**Exercise goal**.
Write out the records that follow exactly. Do not include pictures.

[[ Source information, beginning ]]

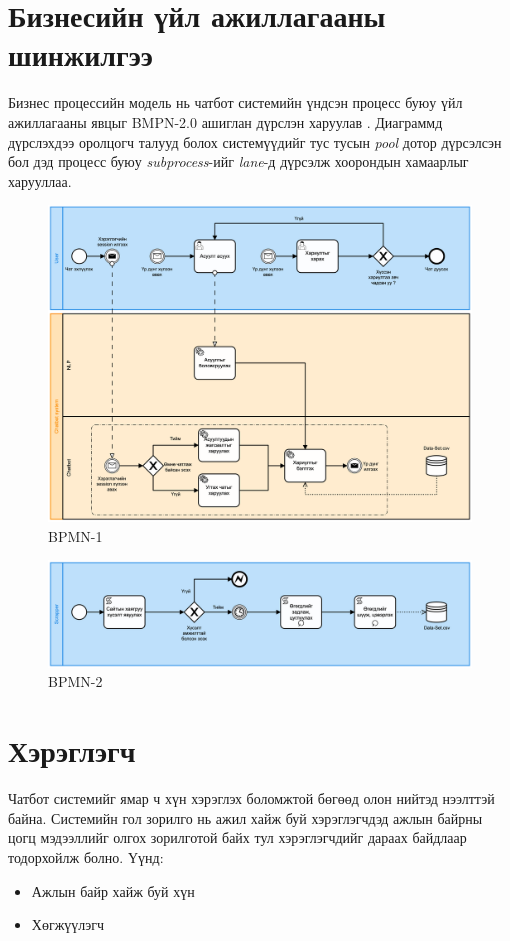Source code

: \section{Бизнесийн үйл ажиллагааны шинжилгээ}
Бизнес процессийн модель нь чатбот системийн үндсэн процесс буюу үйл ажиллагааны явцыг BMPN-2.0 ашиглан дүрслэн харуулав \cite{BPMN}. Диаграммд дүрслэхдээ оролцогч талууд болох системүүдийг тус тусын \textit{pool} дотор дүрсэлсэн бол дэд процесс буюу \textit{subprocess}-ийг \textit{lane}-д дүрсэлж хоорондын хамаарлыг харууллаа. 
\begin{figure}[ht]
  \centering
  \includegraphics[width=\textwidth]{images/bpmn1.png}
  \caption{BPMN-1}\label{fig:bpmn1}
\end{figure}
\begin{figure}[ht]
\centering
\includegraphics[width=\textwidth]{images/bpmn2.png}
\caption{BPMN-2}\label{fig:bpmn2}
\end{figure}
\section{Хэрэглэгч}
Чатбот системийг ямар ч хүн хэрэглэх боломжтой бөгөөд олон нийтэд нээлттэй байна. Системийн гол зорилго нь ажил хайж буй хэрэглэгчдэд ажлын байрны цогц мэдээллийг олгох зорилготой байх тул хэрэглэгчдийг дараах байдлаар тодорхойлж болно. Үүнд:
\begin{itemize}
  \item Ажлын байр хайж буй хүн
  \item Хөгжүүлэгч
\end{itemize}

[[ Source information, end ]]

**Result**.
Source code

: \section{Бизнесийн үйл ажиллагааны шинжилгээ}
Бизнес процессийн модель нь чатбот системийн үндсэн процесс буюу үйл ажиллагааны явцыг BMPN-2.0 ашиглан дүрслэн харуулав \cite{BPMN}. Диаграммд дүрслэхдээ оролцогч талууд болох системүүдийг тус тусын \textit{pool} дотор дүрсэлсэн бол дэд процесс буюу \textit{subprocess}-ийг \textit{lane}-д дүрсэлж хоорондын хамаарлыг харууллаа. 
\begin{figure}[ht]
  \centering
  \includegraphics[width=\textwidth]{images/bpmn1.png}
  \caption{BPMN-1}\label{fig:bpmn1}
\end{figure}
\begin{figure}[ht]
\centering
\includegraphics[width=\textwidth]{images/bpmn2.png}
\caption{BPMN-2}\label{fig:bpmn2}
\end{figure}
\section{Хэрэглэгч}
Чатбот системийг ямар ч хүн хэрэглэх боломжтой бөгөөд олон нийтэд нээлттэй байна. Системийн гол зорилго нь ажил хайж буй хэрэглэгчдэд ажлын байрны цогц мэдээллийг олгох зорилготой байх тул хэрэглэгчдийг дараах байдлаар тодорхойлж болно. Үүнд:
\begin{itemize}
  \item Ажлын байр хайж буй хүн
  \item Хөгжүүлэгч
\end{itemize}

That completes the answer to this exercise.